── Provided records ──

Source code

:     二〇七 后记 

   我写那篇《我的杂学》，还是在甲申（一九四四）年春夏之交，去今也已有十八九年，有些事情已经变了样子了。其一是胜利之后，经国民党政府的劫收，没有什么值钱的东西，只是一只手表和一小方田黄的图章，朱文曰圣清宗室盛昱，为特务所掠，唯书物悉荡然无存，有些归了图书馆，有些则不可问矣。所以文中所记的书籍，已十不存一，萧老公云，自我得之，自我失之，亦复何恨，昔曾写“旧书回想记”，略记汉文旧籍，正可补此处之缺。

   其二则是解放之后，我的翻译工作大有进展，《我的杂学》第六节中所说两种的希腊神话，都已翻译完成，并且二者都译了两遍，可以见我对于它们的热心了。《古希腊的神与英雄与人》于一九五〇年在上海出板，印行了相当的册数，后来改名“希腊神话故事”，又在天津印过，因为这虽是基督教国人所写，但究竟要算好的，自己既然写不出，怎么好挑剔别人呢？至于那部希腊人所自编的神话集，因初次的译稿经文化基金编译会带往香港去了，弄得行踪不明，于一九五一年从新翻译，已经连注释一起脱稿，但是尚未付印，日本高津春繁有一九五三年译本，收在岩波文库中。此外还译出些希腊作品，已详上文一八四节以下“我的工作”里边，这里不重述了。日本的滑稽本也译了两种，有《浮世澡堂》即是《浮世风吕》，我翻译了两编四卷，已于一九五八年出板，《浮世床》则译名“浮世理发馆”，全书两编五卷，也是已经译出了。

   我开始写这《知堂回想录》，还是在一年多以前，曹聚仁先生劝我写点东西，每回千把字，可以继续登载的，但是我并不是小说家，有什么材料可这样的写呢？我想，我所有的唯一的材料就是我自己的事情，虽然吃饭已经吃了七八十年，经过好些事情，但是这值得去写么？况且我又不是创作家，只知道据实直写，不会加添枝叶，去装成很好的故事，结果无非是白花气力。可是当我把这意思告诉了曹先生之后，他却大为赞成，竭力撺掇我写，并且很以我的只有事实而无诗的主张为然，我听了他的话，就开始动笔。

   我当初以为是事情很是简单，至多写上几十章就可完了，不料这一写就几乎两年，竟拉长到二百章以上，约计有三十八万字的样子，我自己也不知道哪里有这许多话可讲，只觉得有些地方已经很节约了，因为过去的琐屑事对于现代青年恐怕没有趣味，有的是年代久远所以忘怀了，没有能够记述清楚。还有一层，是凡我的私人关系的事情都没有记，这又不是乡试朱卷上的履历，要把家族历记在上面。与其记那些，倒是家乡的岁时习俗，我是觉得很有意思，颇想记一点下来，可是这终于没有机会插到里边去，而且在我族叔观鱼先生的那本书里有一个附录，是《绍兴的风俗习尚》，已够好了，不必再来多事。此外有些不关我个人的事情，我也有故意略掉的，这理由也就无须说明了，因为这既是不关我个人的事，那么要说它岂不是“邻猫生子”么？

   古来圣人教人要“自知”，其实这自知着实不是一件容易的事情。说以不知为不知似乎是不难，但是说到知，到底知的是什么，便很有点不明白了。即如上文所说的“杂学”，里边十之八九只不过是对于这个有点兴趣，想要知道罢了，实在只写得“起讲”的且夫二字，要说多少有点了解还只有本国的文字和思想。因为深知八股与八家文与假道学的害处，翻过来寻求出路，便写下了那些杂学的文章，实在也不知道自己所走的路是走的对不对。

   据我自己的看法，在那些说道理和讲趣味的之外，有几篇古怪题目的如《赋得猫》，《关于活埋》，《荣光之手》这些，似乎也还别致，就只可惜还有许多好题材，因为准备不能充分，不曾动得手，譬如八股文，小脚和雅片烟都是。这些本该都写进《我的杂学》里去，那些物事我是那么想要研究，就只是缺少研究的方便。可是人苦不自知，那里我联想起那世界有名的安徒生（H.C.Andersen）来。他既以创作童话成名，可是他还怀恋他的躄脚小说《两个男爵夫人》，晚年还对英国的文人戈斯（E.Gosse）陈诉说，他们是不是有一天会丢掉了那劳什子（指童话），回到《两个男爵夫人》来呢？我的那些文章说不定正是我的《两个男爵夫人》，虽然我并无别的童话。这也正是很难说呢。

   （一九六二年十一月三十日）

───

What you have to do: Quote, word for word, every line starting at the one that contains "据我自己的看法，在那些说道理" and ending with the final line of the entries.

Exercise result:
   据我自己的看法，在那些说道理和讲趣味的之外，有几篇古怪题目的如《赋得猫》，《关于活埋》，《荣光之手》这些，似乎也还别致，就只可惜还有许多好题材，因为准备不能充分，不曾动得手，譬如八股文，小脚和雅片烟都是。这些本该都写进《我的杂学》里去，那些物事我是那么想要研究，就只是缺少研究的方便。可是人苦不自知，那里我联想起那世界有名的安徒生（H.C.Andersen）来。他既以创作童话成名，可是他还怀恋他的躄脚小说《两个男爵夫人》，晚年还对英国的文人戈斯（E.Gosse）陈诉说，他们是不是有一天会丢掉了那劳什子（指童话），回到《两个男爵夫人》来呢？我的那些文章说不定正是我的《两个男爵夫人》，虽然我并无别的童话。这也正是很难说呢。

   （一九六二年十一月三十日）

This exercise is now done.